◆ **About this task**
Reproduce, character for character, the entries from their opening line through the line with "die genegeerd worden".

◆ **Data supplied**

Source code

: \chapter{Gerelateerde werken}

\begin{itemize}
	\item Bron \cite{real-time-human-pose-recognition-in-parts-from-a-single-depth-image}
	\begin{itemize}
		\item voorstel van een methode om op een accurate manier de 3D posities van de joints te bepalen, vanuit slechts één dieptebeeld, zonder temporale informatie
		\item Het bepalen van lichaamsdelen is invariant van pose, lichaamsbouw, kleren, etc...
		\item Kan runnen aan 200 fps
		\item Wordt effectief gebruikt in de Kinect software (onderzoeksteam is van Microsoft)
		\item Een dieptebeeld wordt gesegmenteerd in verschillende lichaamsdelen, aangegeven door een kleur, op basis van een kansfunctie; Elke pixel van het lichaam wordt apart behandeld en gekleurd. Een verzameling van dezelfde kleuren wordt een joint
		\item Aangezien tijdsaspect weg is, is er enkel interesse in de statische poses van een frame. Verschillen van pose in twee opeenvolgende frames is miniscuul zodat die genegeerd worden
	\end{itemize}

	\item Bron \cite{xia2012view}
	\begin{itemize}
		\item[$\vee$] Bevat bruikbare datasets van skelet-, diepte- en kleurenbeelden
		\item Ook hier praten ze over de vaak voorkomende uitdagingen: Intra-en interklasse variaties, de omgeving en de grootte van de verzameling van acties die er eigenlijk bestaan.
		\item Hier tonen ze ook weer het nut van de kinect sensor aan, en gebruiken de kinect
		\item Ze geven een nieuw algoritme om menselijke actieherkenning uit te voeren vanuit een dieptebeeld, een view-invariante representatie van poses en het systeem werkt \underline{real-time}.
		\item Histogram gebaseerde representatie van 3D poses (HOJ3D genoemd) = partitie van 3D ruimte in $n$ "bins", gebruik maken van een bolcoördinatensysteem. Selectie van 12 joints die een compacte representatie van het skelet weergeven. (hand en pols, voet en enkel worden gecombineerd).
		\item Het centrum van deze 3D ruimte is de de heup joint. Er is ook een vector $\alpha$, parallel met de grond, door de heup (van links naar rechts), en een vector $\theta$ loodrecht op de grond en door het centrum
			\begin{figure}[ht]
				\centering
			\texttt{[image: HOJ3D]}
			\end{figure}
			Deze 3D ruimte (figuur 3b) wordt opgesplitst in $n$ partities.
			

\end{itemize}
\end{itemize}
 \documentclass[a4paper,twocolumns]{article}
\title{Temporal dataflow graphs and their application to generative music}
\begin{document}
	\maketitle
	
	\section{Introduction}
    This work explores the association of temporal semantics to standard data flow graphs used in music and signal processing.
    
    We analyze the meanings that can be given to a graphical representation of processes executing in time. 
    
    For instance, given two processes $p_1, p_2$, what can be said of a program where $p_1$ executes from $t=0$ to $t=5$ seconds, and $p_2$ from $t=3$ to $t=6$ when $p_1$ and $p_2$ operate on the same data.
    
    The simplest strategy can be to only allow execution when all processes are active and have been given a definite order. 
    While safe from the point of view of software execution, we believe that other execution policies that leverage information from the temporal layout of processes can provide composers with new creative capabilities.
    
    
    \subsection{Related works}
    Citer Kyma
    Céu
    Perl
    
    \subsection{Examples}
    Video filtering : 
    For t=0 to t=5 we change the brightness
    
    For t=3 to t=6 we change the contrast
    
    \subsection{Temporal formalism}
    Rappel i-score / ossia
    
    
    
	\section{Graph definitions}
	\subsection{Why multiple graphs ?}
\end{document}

◆ **Output for this task**
Source code

: \chapter{Gerelateerde werken}

\begin{itemize}
	\item Bron \cite{real-time-human-pose-recognition-in-parts-from-a-single-depth-image}
	\begin{itemize}
		\item voorstel van een methode om op een accurate manier de 3D posities van de joints te bepalen, vanuit slechts één dieptebeeld, zonder temporale informatie
		\item Het bepalen van lichaamsdelen is invariant van pose, lichaamsbouw, kleren, etc...
		\item Kan runnen aan 200 fps
		\item Wordt effectief gebruikt in de Kinect software (onderzoeksteam is van Microsoft)
		\item Een dieptebeeld wordt gesegmenteerd in verschillende lichaamsdelen, aangegeven door een kleur, op basis van een kansfunctie; Elke pixel van het lichaam wordt apart behandeld en gekleurd. Een verzameling van dezelfde kleuren wordt een joint
		\item Aangezien tijdsaspect weg is, is er enkel interesse in de statische poses van een frame. Verschillen van pose in twee opeenvolgende frames is miniscuul zodat die genegeerd worden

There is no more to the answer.